Ninth Circuit Reverses Denial of Preliminary Injunction for Disclosure Requirements on Sugar-Sweetened Beverage Ads

September 20, 2017

Below is a write-up regarding an important advertising-related Ninth Circuit Court case by Bob Corn Revere and Ronnie London of Davis Wright Tremaine. Davis Wright Tremaine has provided strong support to ANA on this case through the drafting and filing of our amicus briefs.

On September 19, 2017, the U.S. Court of Appeals for the Ninth Circuit issued a decision protecting advertisers from forced disclosures in product advertising and curbing a recent trend in judicial decisions that had approved certain forms of compelled commercial speech.

In American Beverage Association v. City and County of San Francisco, — F.3d , 2017 WL 4126944 (9th Cir. 2017), a unanimous panel of the Ninth Circuit reversed the denial of a preliminary injunction for a San Francisco ordinance that sought to require sugar-sweetened beverage (“SSB”) warning requirements on display ads. The San Francisco ordinance requires billboards and other posted ads for SSBs, defined as sodas and other non-alcoholic drinks with added sweeteners and more than 25 calories per 12 ounces — but excluding other beverages (or foods) that may be highly caloric — to add a “Warning” that “Drinking beverages with added sugar(s) contributes to obesity, diabetes, and tooth decay.” The ordinance contains detailed instructions regarding the warning’s form, content and placement, including that it occupy 20 percent of the ad, set off with a rectangular border.

The American Beverage Association, the California Retailers Association, and the California State Outdoor Advertising Association challenged the ordinance as a violation of the First Amendment, but the federal district court for Northern California refused to enjoin the warning requirement, though it did stay enforcement pending appeal. Yesterday’s decision by the court of appeals reversed the district court’s order, requiring the entry of a preliminary injunction. ANA had filed friend-of-the-court briefs supporting the constitutional challenge in both the district court and the court of appeals.

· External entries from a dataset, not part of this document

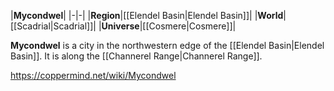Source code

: |**Mycondwel**|
|-|-|
|**Region**|[[Elendel Basin\|Elendel Basin]]|
|**World**|[[Scadrial\|Scadrial]]|
|**Universe**|[[Cosmere\|Cosmere]]|

**Mycondwel** is a city in the northwestern edge of the [[Elendel Basin\|Elendel Basin]]. It is along the [[Channerel Range\|Channerel Range]].



https://coppermind.net/wiki/Mycondwel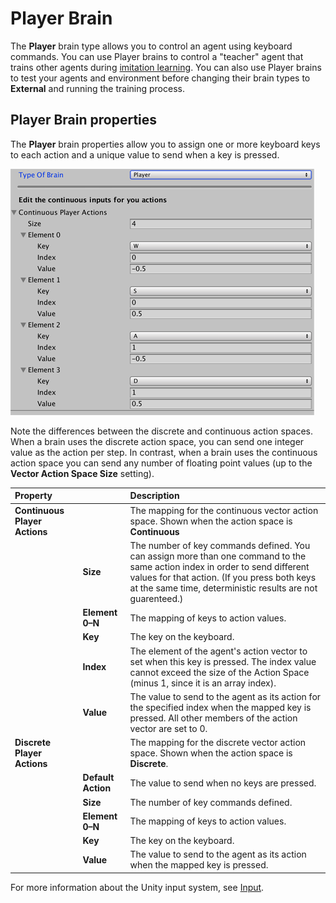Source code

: # Player Brain

The **Player** brain type allows you to control an agent using keyboard commands. You can use Player brains to control a "teacher" agent that trains other agents during [imitation learning](Training-Imitation-Learning.md). You can also use Player brains to test your agents and environment before changing their brain types to **External** and running the training process.

## Player Brain properties

The **Player** brain properties allow you to assign one or more keyboard keys to each action and a unique value to send when a key is pressed.

![Player Brain Inspector](images/player_brain.png)

Note the differences between the discrete and continuous action spaces. When a brain uses the discrete action space, you can send one integer value as the action per step. In contrast, when a brain uses the continuous action space you can send any number of floating point values (up to the **Vector Action Space Size** setting).
 
| **Property** |    | **Description** |
| :--                  |:-- | :--                       |
|**Continuous Player Actions**|| The mapping for the continuous vector action space. Shown when the action space is **Continuous**|. 
|| **Size** | The number of key commands defined. You can assign more than one command to the same action index in order to send different values for that action. (If you press both keys at the same time, deterministic results are not guarenteed.)|
||**Element 0–N**| The mapping of keys to action values. |
|| **Key** | The key on the keyboard. |
|| **Index** | The element of the agent's action vector to set when this key is pressed. The index value cannot exceed the size of the Action Space (minus 1, since it is an array index).|
|| **Value** | The value to send to the agent as its action for the specified index when the mapped key is pressed. All other members of the action vector are set to 0. |
|**Discrete Player Actions**|| The mapping for the discrete vector action space. Shown when the action space is **Discrete**.| 
|| **Default Action** | The value to send when no keys are pressed.|
|| **Size** | The number of key commands defined. |
||**Element 0–N**| The mapping of keys to action values. |
|| **Key** | The key on the keyboard. |
|| **Value** | The value to send to the agent as its action when the mapped key is pressed.|

For more information about the Unity input system, see [Input](https://docs.unity3d.com/ScriptReference/Input.html).

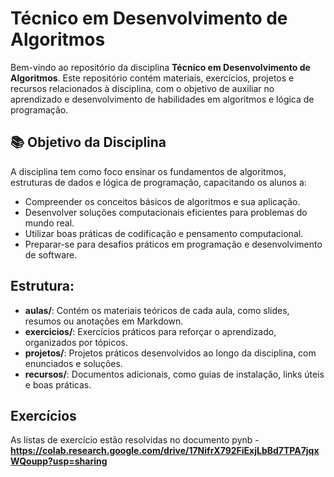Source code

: # Técnico em Desenvolvimento de Algoritmos

Bem-vindo ao repositório da disciplina **Técnico em Desenvolvimento de Algoritmos**. Este repositório contém materiais, exercícios, projetos e recursos relacionados à disciplina, com o objetivo de auxiliar no aprendizado e desenvolvimento de habilidades em algoritmos e lógica de programação.

## 📚 Objetivo da Disciplina

A disciplina tem como foco ensinar os fundamentos de algoritmos, estruturas de dados e lógica de programação, capacitando os alunos a:

- Compreender os conceitos básicos de algoritmos e sua aplicação.
- Desenvolver soluções computacionais eficientes para problemas do mundo real.
- Utilizar boas práticas de codificação e pensamento computacional.
- Preparar-se para desafios práticos em programação e desenvolvimento de software.

## Estrutura: 
- **aulas/**: Contém os materiais teóricos de cada aula, como slides, resumos ou anotações em Markdown.
- **exercicios/**: Exercícios práticos para reforçar o aprendizado, organizados por tópicos.
- **projetos/**: Projetos práticos desenvolvidos ao longo da disciplina, com enunciados e soluções.
- **recursos/**: Documentos adicionais, como guias de instalação, links úteis e boas práticas.

## Exercícios
As listas de exercício estão resolvidas no documento pynb
-**https://colab.research.google.com/drive/17NifrX792FiExjLbBd7TPA7jqxWQoupp?usp=sharing**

Yesterday’s ruling held that the advertisers were likely to succeed on the merits of their First Amendment claim because the message San Francisco sought to require was not “purely factual and noncontroversial” and that it imposed too great a burden on  commercial speakers. In fact, the court observed that the compelled message was itself “misleading and, in that sense, untrue” because it singled out only certain sugar-sweetened products and failed to add that overconsumption of these or other  products not covered by the law may lead to adverse health effects. The court found it to be constitutionally problematic that the city was trying to force advertisers “to convey San Francisco’s disputed policy views,” and that Supreme Court precedent “does not allow the state to require corporations to provide one-sided or misleading messages” or “to use their own property to convey an antagonistic ideological message.” Finally, the court held that the size and format of the required warning was too burdensome because it “overwhelms other visual elements in the advertisement” and turns ads “into a vehicle for a debate about the health effects of sugar-sweetened beverages.”

The case now returns to the trial court with the advertisers entitled to a preliminary injunction and a holding that they are likely to succeed on the merits of their First Amendment challenge. The decision may have an impact on another closely-watched case involving forced commercial disclosures that involves a Berkeley ordinance requiring distribution of information about RF radiation from cell phone handsets at points of sale. CTIA-The Wireless Ass’n v. City of Berkeley, 854 F.3d 1105 (9th Cir. 2017). The court had declined to enjoin the Berkeley ordinance, but the Ninth Circuit is currently considering a petition for rehearing. ANA also filed a friend-of-the-court brief in that case.